Welcome Home (Demo) Lyrics

Lyric discussion by rockstar_reaction 

Cover art for Welcome Home (Demo) lyrics by Jonezetta

i don't think this song is about a relationship, but that's just me. i see it like there's a person who strayed away from home, isn't in with his family, maybe is close with his siblings and it's starting to take a toll on him. in my own experience, the person straying from home would be involved heavily with alcohol and feeling hopeless. Tell me why My mind is moving to places I never thought it'd go. Welcome home, I see new faces, but faces are all I really know.

[PRE-CHORUS] Maybe I'll find a way out of here, Darling, my dear. Maybe I'll find home away from home. Will I ever know? I can see it...

i think the beginning of that is when he is realizing that he's on the wrong path and he isn't understanding what is up.

Does it feel like home? (Does it feel like, feel like, home?) Does it feel like home?

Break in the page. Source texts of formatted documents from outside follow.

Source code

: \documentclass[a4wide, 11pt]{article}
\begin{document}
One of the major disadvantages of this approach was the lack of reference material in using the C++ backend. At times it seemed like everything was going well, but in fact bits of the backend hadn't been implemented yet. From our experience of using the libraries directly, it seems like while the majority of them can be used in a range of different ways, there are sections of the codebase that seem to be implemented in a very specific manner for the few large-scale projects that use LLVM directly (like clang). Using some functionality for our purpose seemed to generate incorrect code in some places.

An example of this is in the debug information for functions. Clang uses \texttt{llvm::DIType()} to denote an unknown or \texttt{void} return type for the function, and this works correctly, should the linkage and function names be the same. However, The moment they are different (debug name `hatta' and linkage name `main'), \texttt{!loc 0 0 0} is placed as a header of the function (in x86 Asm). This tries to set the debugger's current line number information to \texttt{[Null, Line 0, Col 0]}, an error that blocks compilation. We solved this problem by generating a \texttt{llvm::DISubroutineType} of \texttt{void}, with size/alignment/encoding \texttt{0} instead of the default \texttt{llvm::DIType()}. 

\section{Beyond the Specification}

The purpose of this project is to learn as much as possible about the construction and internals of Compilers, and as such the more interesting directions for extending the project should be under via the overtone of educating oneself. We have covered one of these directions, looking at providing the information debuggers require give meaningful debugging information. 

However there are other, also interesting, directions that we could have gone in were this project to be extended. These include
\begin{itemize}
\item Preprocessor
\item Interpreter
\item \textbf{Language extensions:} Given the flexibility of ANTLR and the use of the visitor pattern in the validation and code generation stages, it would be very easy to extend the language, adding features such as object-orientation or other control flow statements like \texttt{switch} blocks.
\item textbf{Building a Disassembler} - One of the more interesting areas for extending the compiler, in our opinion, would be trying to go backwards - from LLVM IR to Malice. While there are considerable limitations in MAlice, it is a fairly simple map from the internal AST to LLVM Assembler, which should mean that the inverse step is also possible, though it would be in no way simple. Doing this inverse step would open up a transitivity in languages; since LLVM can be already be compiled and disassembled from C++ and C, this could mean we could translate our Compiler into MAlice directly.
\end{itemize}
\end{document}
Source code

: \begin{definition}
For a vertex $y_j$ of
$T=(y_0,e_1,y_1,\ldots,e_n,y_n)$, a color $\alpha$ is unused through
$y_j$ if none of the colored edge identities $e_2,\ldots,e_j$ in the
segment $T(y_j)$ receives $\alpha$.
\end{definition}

Will I ever know when it feels like home?

i feel like he went home but it wasn't the same because of what he did to his family emotionally because of his choices. he's broken them down and it's just not the same to be at home because there is the undercurrent of his alcoholism.

Said, "I don't know... Where I lost her, darling said she'd never leave." She's crawling up The stairs, I can hear her, She's calling my name and it kills!

i think the speaker may be the sibling of the person who strayed away. and now the sibling is really seeing the person in his element of alcohol and seeing the affects on him (or maybe her, in this song). the sibling said she'd never leave (home, the family) but the sibling doesn't know where things went wrong. now the sibling sees his/her sibling while drunk or w/e and shes literally crawling up the stairs calling her name, maybe in anger, maybe in sorrow.

i could be analyzing this too much. but i've experienced this type of thing first hand and it really fits here. i feel like jonezetta is more intelligent than to write a vague song about a relationship.